Implications and Future Direction

The implications of this research for both the theoretical and practical realms of information retrieval are profound. It prompts a reevaluation of current dense retrieval paradigms, urging the exploration of strategies for improved cross-lingual generalizability. The hybrid results elucidate potential pathways for advancing retrieval models by leveraging the synergy between sparse and dense representations.

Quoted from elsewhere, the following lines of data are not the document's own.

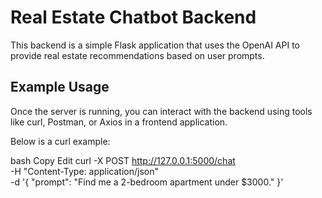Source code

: # Real Estate Chatbot Backend

This backend is a simple Flask application that uses the OpenAI API to provide real estate recommendations based on user prompts.
## Example Usage
Once the server is running, you can interact with the backend using tools like curl, Postman, or Axios in a frontend application.

Below is a curl example:

bash
Copy
Edit
curl -X POST http://127.0.0.1:5000/chat \
-H "Content-Type: application/json" \
-d '{
  "prompt": "Find me a 2-bedroom apartment under $3000."
}'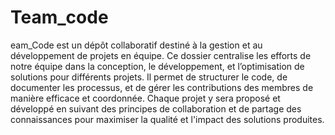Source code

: # Team_code
 eam_Code est un dépôt collaboratif destiné à la gestion et au développement de projets en équipe. Ce dossier centralise les efforts de notre équipe dans la conception, le développement, et l’optimisation de solutions pour différents projets. Il permet de structurer le code, de documenter les processus, et de gérer les contributions des membres de manière efficace et coordonnée. Chaque projet y sera proposé et développé en suivant des principes de collaboration et de partage des connaissances pour maximiser la qualité et l'impact des solutions produites.
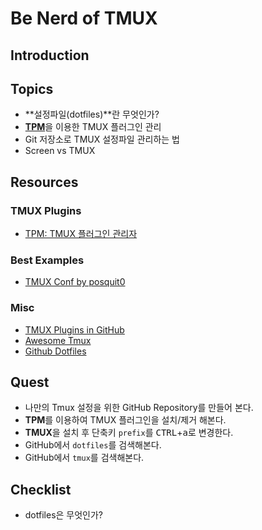 # Be Nerd of TMUX

## <a name="introduction">Introduction


## <a name="topics">Topics

- **설정파일(dotfiles)**란 무엇인가?
- [**TPM**](https://github.com/tmux-plugins/tpm)을 이용한 TMUX 플러그인 관리
- Git 저장소로 TMUX 설정파일 관리하는 법
- Screen vs TMUX


## <a name="resources">Resources

### TMUX Plugins

- [TPM: TMUX 플러그인 관리자](https://github.com/tmux-plugins/tpm)

### Best Examples

- [TMUX Conf by posquit0](https://github.com/posquit0/tmux-conf)

### Misc

- [TMUX Plugins in GitHub](https://github.com/tmux-plugins)
- [Awesome Tmux](https://github.com/rothgar/awesome-tmux)
- [Github Dotfiles](https://dotfiles.github.io/)


## <a name="quest">Quest

- 나만의 Tmux 설정을 위한 GitHub Repository를 만들어 본다.
- **TPM**를 이용하여 TMUX 플러그인을 설치/제거 해본다.
- **TMUX**을 설치 후 단축키 `prefix`를 <kbd>CTRL</kbd>+<kbd>a</kbd>로 변경한다.
- GitHub에서 `dotfiles`를 검색해본다.
- GitHub에서 `tmux`를 검색해본다.


## <a name="checklist">Checklist

- dotfiles은 무엇인가?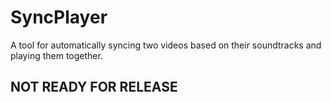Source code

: # SyncPlayer
A tool for automatically syncing two videos based on their soundtracks and playing them together.

## NOT READY FOR RELEASE
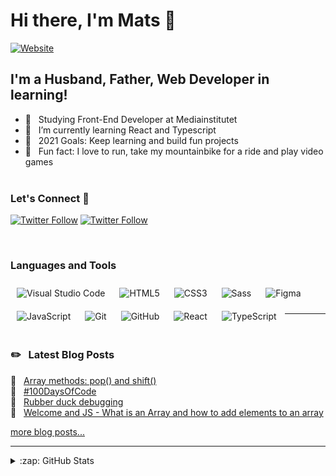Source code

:# Hi there, I'm Mats 👋

[![Website](https://img.shields.io/website?label=www.matshaby.com&style=for-the-badge&url=https%3A%2F%2Fwww.matshaby.com)](https://www.matshaby.com)

## I'm a Husband, Father, Web Developer in learning!

-   🏫 &nbsp;&nbsp;Studying Front-End Developer at Mediainstitutet
-   🌱 &nbsp;&nbsp;I’m currently learning React and Typescript
-   🥅 &nbsp;&nbsp;2021 Goals: Keep learning and build fun projects
-   👾 &nbsp;&nbsp;Fun fact: I love to run, take my mountainbike for a ride and play video games
    <br/>
    <br/>

### Let's Connect 🔗

[![Twitter Follow](https://img.shields.io/badge/Twitter-1DA1F2?style=for-the-badge&logo=twitter&logoColor=white&labelColor=1DA1F2)](https://twitter.com/haby_mats)
[![Twitter Follow](https://img.shields.io/badge/LinkedIn-blue?style=for-the-badge&logo=linkedin&labelColor=blue)](https://www.linkedin.com/in/mats-haby/)

<br />

### Languages and Tools

<img align="left" style="padding: 10px" alt="Visual Studio Code"  src="https://img.shields.io/badge/vscode-483F4E?style=for-the-badge&logo=visualstudiocode&logoColor=007ACC&labelColor=2A3138" />

<img align="left" style="padding: 10px" alt="HTML5" src="https://img.shields.io/badge/HTML-483F4E?style=for-the-badge&logo=html5&logoColor=E34F26&labelColor=2A3138" />

<img align="left" style="padding: 10px" alt="CSS3" src="https://img.shields.io/badge/CSS-483F4E?style=for-the-badge&logo=css3&logoColor=1572B6&labelColor=2A3138" />
<img align="left" style="padding: 10px" alt="Sass" src="https://img.shields.io/badge/Sass-483F4E?style=for-the-badge&logo=sass&logoColor=CC6699&labelColor=2A3138" />

<img align="left" style="padding: 10px" alt="JavaScript" src="https://img.shields.io/badge/JavaScript-483F4E?style=for-the-badge&logo=javascript&logoColor=F7DF1E&labelColor=2A3138" />

<img align="left" style="padding: 10px" alt="Git" src="https://img.shields.io/badge/Git-483F4E?style=for-the-badge&logo=git&logoColor=F05032&labelColor=2A3138" />

<img align="left" style="padding: 10px"  alt="GitHub" src="https://img.shields.io/badge/GitHub-483F4E?style=for-the-badge&logo=github&logoColor=181717&labelColor=2A3138" />

<img align="left" style="padding: 10px"  style="padding: 10px"  alt="React" src="https://img.shields.io/badge/React-483F4E?style=for-the-badge&logo=react&logoColor=61DAFB&labelColor=2A3138" />

<img align="left" style="padding: 10px" alt="TypeScript" src="https://img.shields.io/badge/TypeScript-483F4E?style=for-the-badge&logo=TypeScript&logoColor=3178C6&labelColor=2A3138" />

<img  style="padding: 10px" alt="Figma" src="https://img.shields.io/badge/Figma-483F4E?style=for-the-badge&logo=Figma&logoColor=24E1E&labelColor=2A3138" />

---

<br/>

### ✏️ &nbsp;&nbsp;Latest Blog Posts

<!-- BLOG-POST-LIST:START -->

📄 &nbsp;&nbsp;[Array methods: pop() and shift()](https://www.matshaby.com/array-methods-pop-and-shift)\
📄 &nbsp;&nbsp;[#100DaysOfCode](https://www.matshaby.com/100daysofcode)\
📄 &nbsp;&nbsp;[Rubber duck debugging](https://www.matshaby.com/rubber-duck-debugging)\
📄 &nbsp;&nbsp;[Welcome and JS - What is an Array and how to add elements to an array](https://www.matshaby.com/welcome-and-js-what-is-an-array-and-how-to-add-elements-to-an-array)

<!-- BLOG-POST-LIST:END -->

[more blog posts...](https://www.matshaby.com/)

---

<details>
  <summary>:zap: GitHub Stats</summary>

  <img align="left" alt="Mats Haby's GitHub Stats" src="https://github-readme-stats.vercel.app/api?username=MatsHaby" />
</details>

[website]: https://www.matshaby.com
[twitter]: https://twitter.com/haby_mats
[linkedin]: https://www.linkedin.com/in/mats-haby-95b79136/
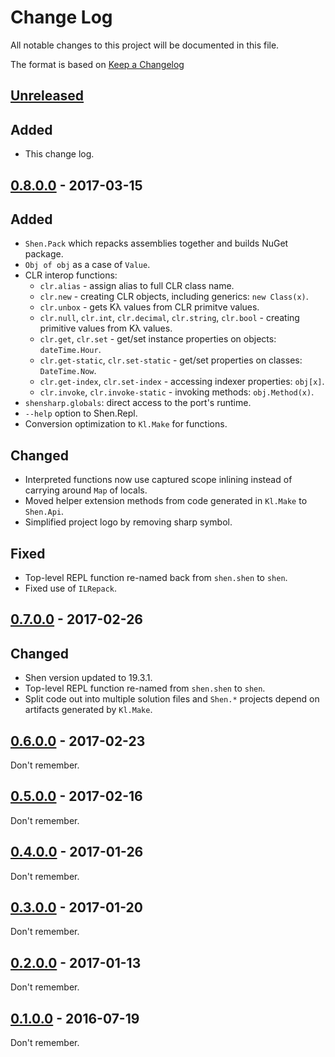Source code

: # Change Log

All notable changes to this project will be documented in this file.

The format is based on [Keep a Changelog](http://keepachangelog.com/)

## [Unreleased]

## Added
- This change log.

## [0.8.0.0] - 2017-03-15

## Added
- `Shen.Pack` which repacks assemblies together and builds NuGet package.
- `Obj of obj` as a case of `Value`.
- CLR interop functions:
  - `clr.alias` - assign alias to full CLR class name.
  - `clr.new` - creating CLR objects, including generics: `new Class(x)`.
  - `clr.unbox` - gets Kλ values from CLR primitve values.
  - `clr.null`, `clr.int`, `clr.decimal`, `clr.string`, `clr.bool` - creating primitive values from Kλ values.
  - `clr.get`, `clr.set` - get/set instance properties on objects: `dateTime.Hour`.
  - `clr.get-static`, `clr.set-static` - get/set properties on classes: `DateTime.Now`.
  - `clr.get-index`, `clr.set-index` - accessing indexer properties: `obj[x]`.
  - `clr.invoke`, `clr.invoke-static` - invoking methods: `obj.Method(x)`.
- `shensharp.globals`: direct access to the port's runtime.
- `--help` option to Shen.Repl.
- Conversion optimization to `Kl.Make` for functions.

## Changed
- Interpreted functions now use captured scope inlining instead of carrying around `Map` of locals.
- Moved helper extension methods from code generated in `Kl.Make` to `Shen.Api`.
- Simplified project logo by removing sharp symbol.

## Fixed
- Top-level REPL function re-named back from `shen.shen` to `shen`.
- Fixed use of `ILRepack`.

## [0.7.0.0] - 2017-02-26

## Changed
- Shen version updated to 19.3.1.
- Top-level REPL function re-named from `shen.shen` to `shen`.
- Split code out into multiple solution files and `Shen.*` projects depend on artifacts generated by `Kl.Make`.

## [0.6.0.0] - 2017-02-23

Don't remember.

## [0.5.0.0] - 2017-02-16

Don't remember.

## [0.4.0.0] - 2017-01-26

Don't remember.

## [0.3.0.0] - 2017-01-20

Don't remember.

## [0.2.0.0] - 2017-01-13

Don't remember.

## [0.1.0.0] - 2016-07-19

Don't remember.

[Unreleased]: https://github.com/Shen-Language/shen-sources/compare/v0.8.0.0...HEAD
[0.8.0.0]: https://github.com/Shen-Language/shen-sources/compare/v0.7.0.0...v0.8.0.0
[0.7.0.0]: https://github.com/Shen-Language/shen-sources/compare/v0.6.0.0...v0.7.0.0
[0.6.0.0]: https://github.com/Shen-Language/shen-sources/compare/v0.5.0.0...v0.6.0.0
[0.5.0.0]: https://github.com/Shen-Language/shen-sources/compare/v0.4.0.0...v0.5.0.0
[0.4.0.0]: https://github.com/Shen-Language/shen-sources/compare/v0.3.0.0...v0.4.0.0
[0.3.0.0]: https://github.com/Shen-Language/shen-sources/compare/v0.2.0.0...v0.3.0.0
[0.2.0.0]: https://github.com/Shen-Language/shen-sources/compare/v0.1.0.0...v0.2.0.0
[0.1.0.0]: https://github.com/Shen-Language/shen-sources/compare/cf371a7bd5829d6c1a39ac1b07782518e60e6d40...v0.1.0.0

Looking forward, the dataset presented in this paper provides a foundational basis for probing the impact of dense retrieval architectures and their training methodologies. With emerging interest in multi-step and cross-lingual fine-tuning strategies, there is a fertile ground for further investigation into optimizing dense retrieval models' transfer capabilities across diverse linguistic landscapes. This also opens doors to refined evaluation methodologies and stronger retrieval systems, ultimately contributing to a more inclusive global access to information technology advancements.

In conclusion, this paper makes a significant contribution toward understanding and improving dense retrieval techniques for non-English languages, offering a critical resource to benchmark and refine retrieval systems on a global scale.